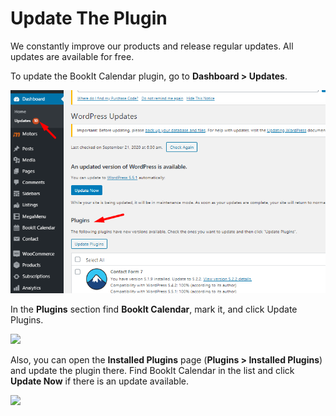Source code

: # Update The Plugin

We constantly improve our products and release regular updates. All updates are available for free.

To update the BookIt Calendar plugin, go to **Dashboard > Updates**.

![](../.gitbook/assets/74.png)

In the **Plugins** section find **BookIt Calendar**, mark it, and click Update Plugins.

![](../.gitbook/assets/tg\_image\_572450038.jpeg)

Also, you can open the **Installed Plugins** page (**Plugins > Installed Plugins**) and update the plugin there. Find BookIt Calendar in the list and click **Update Now** if there is an update available.

![](../.gitbook/assets/tg\_image\_20812369.jpeg)
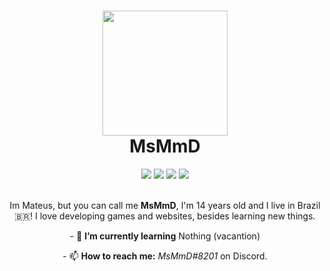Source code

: <h1 align="center"><img src="https://www.msmmd.repl.co/src/msmmd/profile-small.jpg" width="200px"><br><b>MsMmD</b></h1>

<div align="center">
  <a href="https://replit.com/@MSMMD"><img src="https://img.shields.io/static/v1?label=Replit&message=MsMmD&color=blue&style=flat&logo=replit&logoColor=white"></a>
  <img src="https://img.shields.io/github/stars/MSMMD?label=Stars&logo=github&logoColor=white&color=dddd00">
  <img src="https://img.shields.io/github/followers/MSMMD?color=10dd20&label=Followers&logo=github&logoColor=white">
  <a href="https://discord.com/users/714960683967447050"><img src="https://img.shields.io/static/v1?label=Discord&message=MsMmD&color=4402dd&style=flat&logo=discord&logoColor=white"></a>
<div>
<br>
<p>Im Mateus, but you can call me <b>MsMmD</b>, I'm 14 years old and I live in Brazil🇧🇷! I love developing games and websites, besides learning new things.</p>

<p>- 🌱 <b>I’m currently learning</b> Nothing (vacantion)<p>

<p>- 📫 <b>How to reach me:</b> <i>MsMmD#8201</i> on Discord.</p>
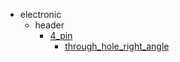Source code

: * electronic
  * header
    * [4_pin](electronic/header/4_pin)
      * [through_hole_right_angle](electronic/header/4_pin/through_hole_right_angle)
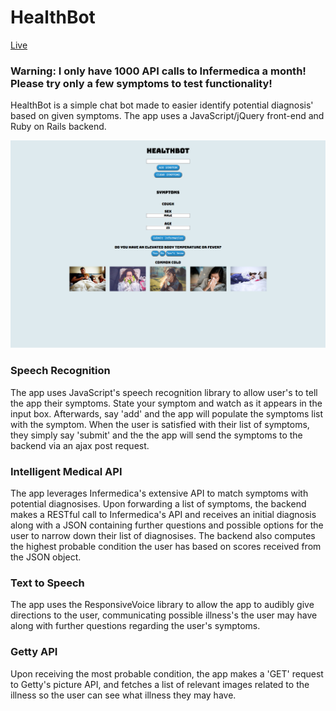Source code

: # HealthBot

[Live](https://health-bot.herokuapp.com/)
### Warning: I only have 1000 API calls to Infermedica a month! Please try only a few symptoms to test functionality!

HealthBot is a simple chat bot made to easier identify potential diagnosis' based on given symptoms. The app uses a JavaScript/jQuery front-end and Ruby on Rails backend.

![healthbot](./screenshots/healthbot.png)


### Speech Recognition
The app uses JavaScript's speech recognition library to allow user's to tell the app their symptoms. State your symptom and watch as it appears in the input box. Afterwards, say 'add' and the app will populate the symptoms list with the symptom. When the user is satisfied with their list of symptoms, they simply say 'submit' and the the app will send the symptoms to the backend via an ajax post request.

### Intelligent Medical API
The app leverages Infermedica's extensive API to match symptoms with potential diagnosises. Upon forwarding a list of symptoms, the backend makes a RESTful call to Infermedica's API and receives an initial diagnosis along with a JSON containing further questions and possible options for the user to narrow down their list of diagnosises. The backend also computes the highest probable condition the user has based on scores received from the JSON object.

### Text to Speech
The app uses the ResponsiveVoice library to allow the app to audibly give directions to the user, communicating possible illness's the user may have along with further questions regarding the user's symptoms.

### Getty API
Upon receiving the most probable condition, the app makes a 'GET' request to Getty's picture API, and fetches a list of relevant images related to the illness so the user can see what illness they may have.

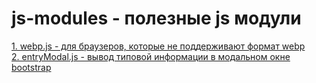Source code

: # js-modules - полезные js модули

<a href="https://github.com/strannik-vka/js-modules/wiki/webp.js">1. webp.js - для браузеров, которые не поддерживают формат webp</a><br>
<a href="https://github.com/strannik-vka/js-modules/wiki/entryModal.js">2. entryModal.js - вывод типовой информации в модальном окне bootstrap</a>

◆ **PROMPT**
Using the material above, find each line that holds "jpeg" and copy that line.

◆ **OUTPUT OF THE TASK**
![](../.gitbook/assets/tg\_image\_572450038.jpeg)
![](../.gitbook/assets/tg\_image\_20812369.jpeg)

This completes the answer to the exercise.